In this blog post, I’ll introduce you to DAX table functions. Table functions are simply DAX functions that return a table.
Some of the most common table functions that you can encounter in Power BI are the FILTER, VALUES, and ALL functions. Using these table functions, you can create virtual tables inside Power BI.
Physical tables are tables that you can literally find in the data model. Virtual tables are the ones that have been virtually created using various DAX functions.
In the next sections, I’ll teach you some techniques on how to use table functions.
Using Table Functions
In this example, I’ll calculate the number of transactions that are over $10,000 using the Total Larger Transactions formula.
I’ll start the formula with the COUNTROWS function. Based on the description, the said function counts the number of rows in a table after the initial context. Thus, I need to input a table after the function. However, the table doesn’t have to be a physical one like the Sales table.
If you put the Sales table, the results will simply show the number of transactions. This is just similar to the results of the Total Transactions measure.
If you look at the formula for Total Transactions, it uses the COUNTA function. This is just another way to calculate the same results using DAX functions.
In the following example, I want to show you how the COUNTROWS function works. This time, I’ll use the table function FILTER to create a virtual table.
The FILTER function will go through every single row of the Sales table. It will evaluate every row of the Total Sales column if it’s greater than $10,000 or not. If the sale of a single row is greater than $10,000, it will be counted as one transaction.
As you can see, the results under the Total Larger Transactions column are now updated.
Using the virtual table, I have created an additional filter after the initial context. Most importantly, I made it within the formula itself, without having to create a physical table.
For example, let’s examine the particular result for the 10th of October, 2018. In the data model, you can see that the filter flowed down from the Dates table to the Sales table.
Within the formula, I just placed another filter using a different table function so I can evaluate how many transactions are greater than $10,000. This calculation is a good example of how useful virtual tables are.
Using The VALUES Function
Now, I’ll show another example of table functions. This is about calculating the average sales by using the VALUES function.
I’ll start the measure for Average Sales by City with the AVERAGEX function. According to IntelliSense, I’m going to need a table. Once again, it doesn’t have to be a physical table, so I’ll make use of a virtual one.
To create a virtual table, I’ll be using the VALUES function and then add Regions[City] as well as Total Sales.
With the AVERAGEX function, the formula will evaluate every single row of the virtual table. After the initial context, the formula works out the total sales for all the cities row by row.

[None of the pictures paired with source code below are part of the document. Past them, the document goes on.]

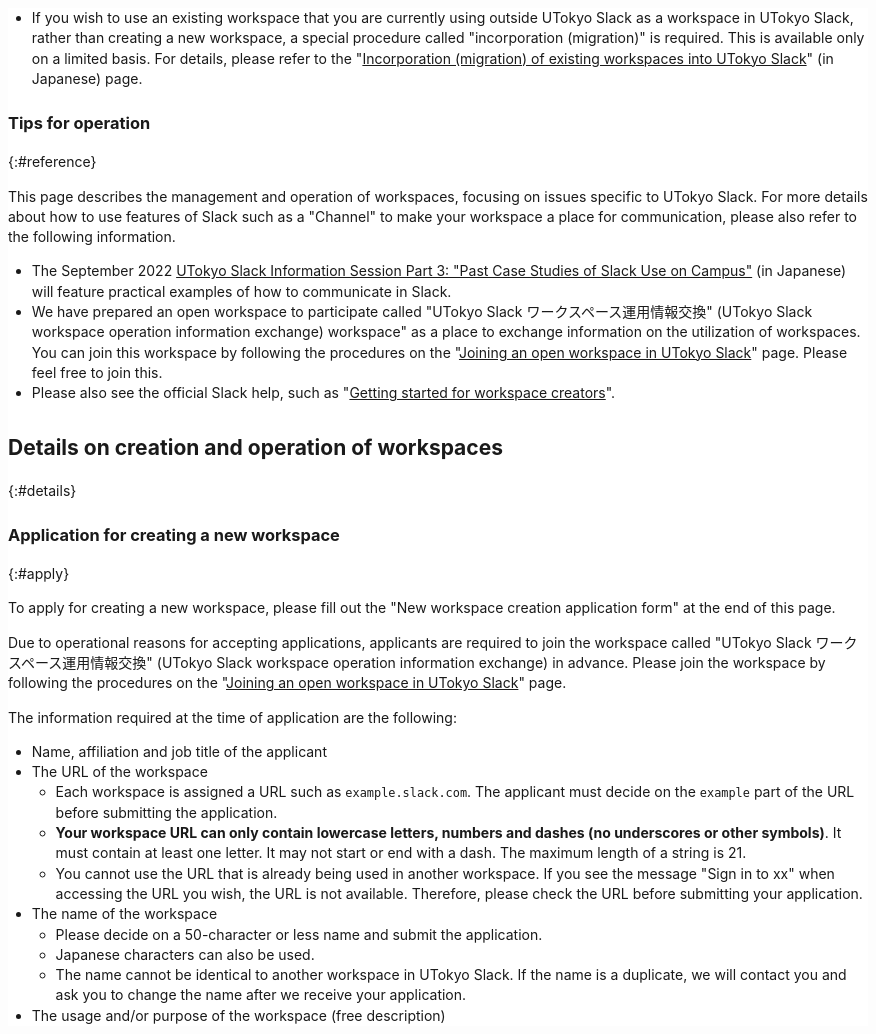 - If you wish to use an existing workspace that you are currently using outside UTokyo Slack as a workspace in UTokyo Slack, rather than creating a new workspace, a special procedure called "incorporation (migration)" is required. This is available only on a limited basis. For details, please refer to the "[Incorporation (migration) of existing workspaces into UTokyo Slack](/slack/workspace/migration)" (in Japanese) page.

### Tips for operation
{:#reference}

This page describes the management and operation of workspaces, focusing on issues specific to UTokyo Slack. For more details about how to use features of Slack such as a "Channel" to make your workspace a place for communication, please also refer to the following information.

- The September 2022 [UTokyo Slack Information Session Part 3: "Past Case Studies of Slack Use on Campus"](/events/2022-slack/#part3) (in Japanese) will feature practical examples of how to communicate in Slack.
- We have prepared an open workspace to participate called "UTokyo Slack ワークスペース運用情報交換" (UTokyo Slack workspace operation information exchange) workspace" as a place to exchange information on the utilization of workspaces. You can join this workspace by following the procedures on the "[Joining an open workspace in UTokyo Slack](../join)" page. Please feel free to join this.
- Please also see the official Slack help, such as "[Getting started for workspace creators](https://slack.com/help/articles/217626298-Getting-started-for-workspace-creators)".

## Details on creation and operation of workspaces
{:#details}

### Application for creating a new workspace
{:#apply}

To apply for creating a new workspace, please fill out the "New workspace creation application form" at the end of this page.

Due to operational reasons for accepting applications, applicants are required to join the workspace called "UTokyo Slack ワークスペース運用情報交換" (UTokyo Slack workspace operation information exchange) in advance. Please join the workspace by following the procedures on the "[Joining an open workspace in UTokyo Slack](../join)" page.

The information required at the time of application are the following: 

- Name, affiliation and job title of the applicant
- The URL of the workspace
    - Each workspace is assigned a URL such as `example.slack.com`. The applicant must decide on the `example` part of the URL before submitting the application.
    - **Your workspace URL can only contain lowercase letters, numbers and dashes (no underscores or other symbols)**. It must contain at least one letter. It may not start or end with a dash. The maximum length of a string is 21.
    - You cannot use the URL that is already being used in another workspace. If you see the message "Sign in to xx" when accessing the URL you wish, the URL is not available. Therefore, please check the URL before submitting your application.
- The name of the workspace
    - Please decide on a 50-character or less name and submit the application.
    - Japanese characters can also be used.
    - The name cannot be identical to another workspace in UTokyo Slack. If the name is a duplicate, we will contact you and ask you to change the name after we receive your application.
- The usage and/or purpose of the workspace (free description)

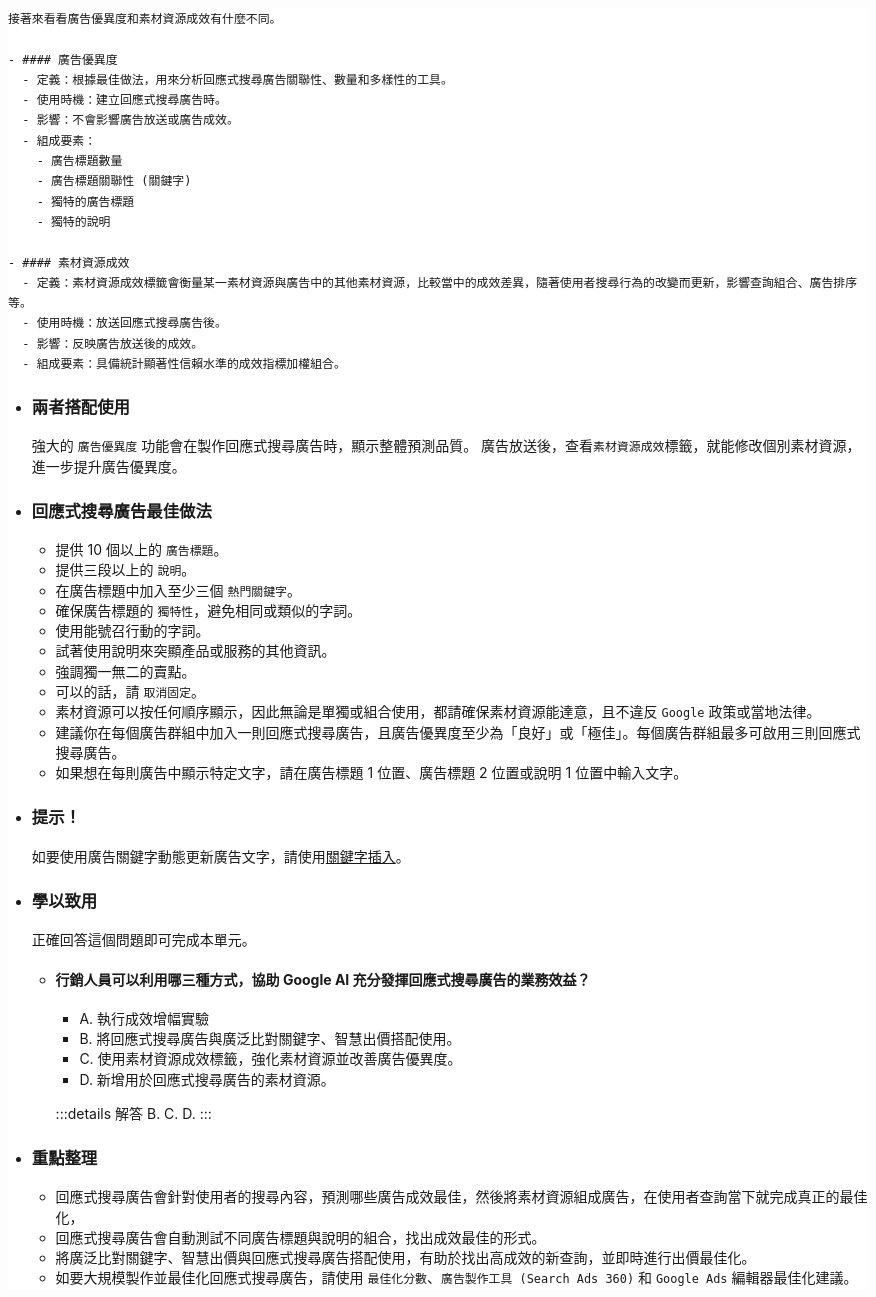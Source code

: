     接著來看看廣告優異度和素材資源成效有什麼不同。

    - #### 廣告優異度
      - 定義：根據最佳做法，用來分析回應式搜尋廣告關聯性、數量和多樣性的工具。
      - 使用時機：建立回應式搜尋廣告時。
      - 影響：不會影響廣告放送或廣告成效。
      - 組成要素：
        - 廣告標題數量
        - 廣告標題關聯性 (關鍵字)
        - 獨特的廣告標題
        - 獨特的說明

    - #### 素材資源成效
      - 定義：素材資源成效標籤會衡量某一素材資源與廣告中的其他素材資源，比較當中的成效差異，隨著使用者搜尋行為的改變而更新，影響查詢組合、廣告排序等。
      - 使用時機：放送回應式搜尋廣告後。
      - 影響：反映廣告放送後的成效。
      - 組成要素：具備統計顯著性信賴水準的成效指標加權組合。

  - ### 兩者搭配使用
    強大的 `廣告優異度` 功能會在製作回應式搜尋廣告時，顯示整體預測品質。
    廣告放送後，查看`素材資源成效`標籤，就能修改個別素材資源，進一步提升廣告優異度。

  - ### 回應式搜尋廣告最佳做法
    - 提供 10 個以上的 `廣告標題`。
    - 提供三段以上的 `說明`。
    - 在廣告標題中加入至少三個 `熱門關鍵字`。
    - 確保廣告標題的 `獨特性`，避免相同或類似的字詞。
    - 使用能號召行動的字詞。
    - 試著使用說明來突顯產品或服務的其他資訊。
    - 強調獨一無二的賣點。
    - 可以的話，請 `取消固定`。
    - 素材資源可以按任何順序顯示，因此無論是單獨或組合使用，都請確保素材資源能達意，且不違反 `Google` 政策或當地法律。
    - 建議你在每個廣告群組中加入一則回應式搜尋廣告，且廣告優異度至少為「良好」或「極佳」。每個廣告群組最多可啟用三則回應式搜尋廣告。
    - 如果想在每則廣告中顯示特定文字，請在廣告標題 1 位置、廣告標題 2 位置或說明 1 位置中輸入文字。

  - ### 提示！
    如要使用廣告關鍵字動態更新廣告文字，請使用[關鍵字插入](https://support.google.com/google-ads/answer/2454041)。

  - ### 學以致用
    正確回答這個問題即可完成本單元。

    - #### 行銷人員可以利用哪三種方式，協助 Google AI 充分發揮回應式搜尋廣告的業務效益？
      - A. 執行成效增幅實驗
      - B. 將回應式搜尋廣告與廣泛比對關鍵字、智慧出價搭配使用。
      - C. 使用素材資源成效標籤，強化素材資源並改善廣告優異度。
      - D. 新增用於回應式搜尋廣告的素材資源。

      :::details 解答
      B. C. D.
      :::

  - ### 重點整理
    - 回應式搜尋廣告會針對使用者的搜尋內容，預測哪些廣告成效最佳，然後將素材資源組成廣告，在使用者查詢當下就完成真正的最佳化，
    - 回應式搜尋廣告會自動測試不同廣告標題與說明的組合，找出成效最佳的形式。
    - 將廣泛比對關鍵字、智慧出價與回應式搜尋廣告搭配使用，有助於找出高成效的新查詢，並即時進行出價最佳化。 
    - 如要大規模製作並最佳化回應式搜尋廣告，請使用 `最佳化分數`、`廣告製作工具 (Search Ads 360)` 和 `Google Ads` 編輯器最佳化建議。
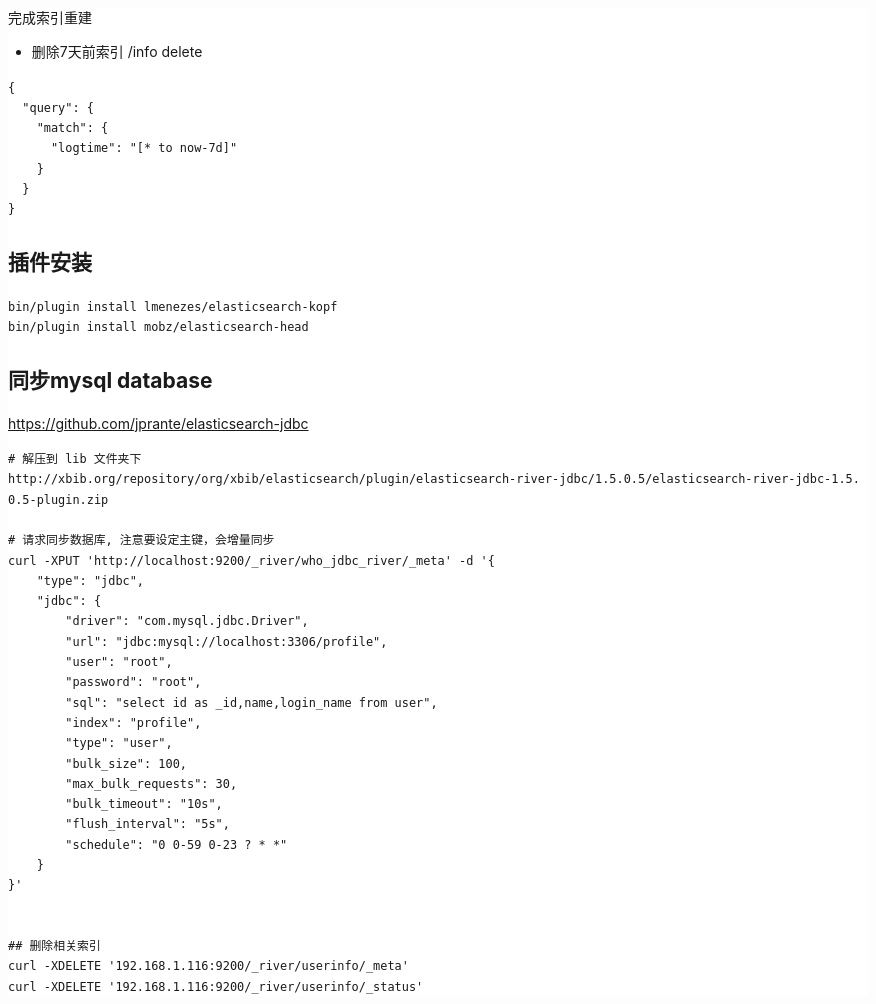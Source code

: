 完成索引重建

* 删除7天前索引
  /info delete

```language-javascript
{
  "query": {
    "match": {
      "logtime": "[* to now-7d]"
    }
  }
}
```

## 插件安装

```language-bash
bin/plugin install lmenezes/elasticsearch-kopf  
bin/plugin install mobz/elasticsearch-head
```

## 同步mysql database

https://github.com/jprante/elasticsearch-jdbc

```language-bash
# 解压到 lib 文件夹下
http://xbib.org/repository/org/xbib/elasticsearch/plugin/elasticsearch-river-jdbc/1.5.0.5/elasticsearch-river-jdbc-1.5.0.5-plugin.zip 

# 请求同步数据库, 注意要设定主键，会增量同步
curl -XPUT 'http://localhost:9200/_river/who_jdbc_river/_meta' -d '{
    "type": "jdbc",
    "jdbc": {
        "driver": "com.mysql.jdbc.Driver",
        "url": "jdbc:mysql://localhost:3306/profile",
        "user": "root",
        "password": "root",
        "sql": "select id as _id,name,login_name from user",
        "index": "profile",
        "type": "user",
        "bulk_size": 100,
        "max_bulk_requests": 30,
        "bulk_timeout": "10s",
        "flush_interval": "5s",
        "schedule": "0 0-59 0-23 ? * *"
    }
}'


## 删除相关索引
curl -XDELETE '192.168.1.116:9200/_river/userinfo/_meta'
curl -XDELETE '192.168.1.116:9200/_river/userinfo/_status'

```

After calculating the sales of every single city, the formula works out the average. In the results, you can see the average sales per city on the given dates.
Calculating Sales Using Table Functions
In the All City Sales formula, you can see that I started the formula with the CALCULATE function.
Adding the ALL function removes the filters that are in place in the City column. Therefore, the measure will calculate the total sales in all the available cities.
If you compare the results for All City Sales and Total Sales, it will have the same results. However, if you select a particular city from the slicer, the All City Sales results will stay the same.
It will give you the same results regardless of any selection. This is because of the CALCULATE function.
The said function enables you to change the context of the calculation. When you add the ALL function, it removes the initial context from Regions table.
This tutorial introduces you to the most common table functions. If you use them frequently in your calculations, you can master it in no time.
Furthermore, you can make things more advanced if you start combining the said table functions. You’ll probably encounter this when you run cumulative totals, moving averages, attrition analysis, and cross-selling analyses.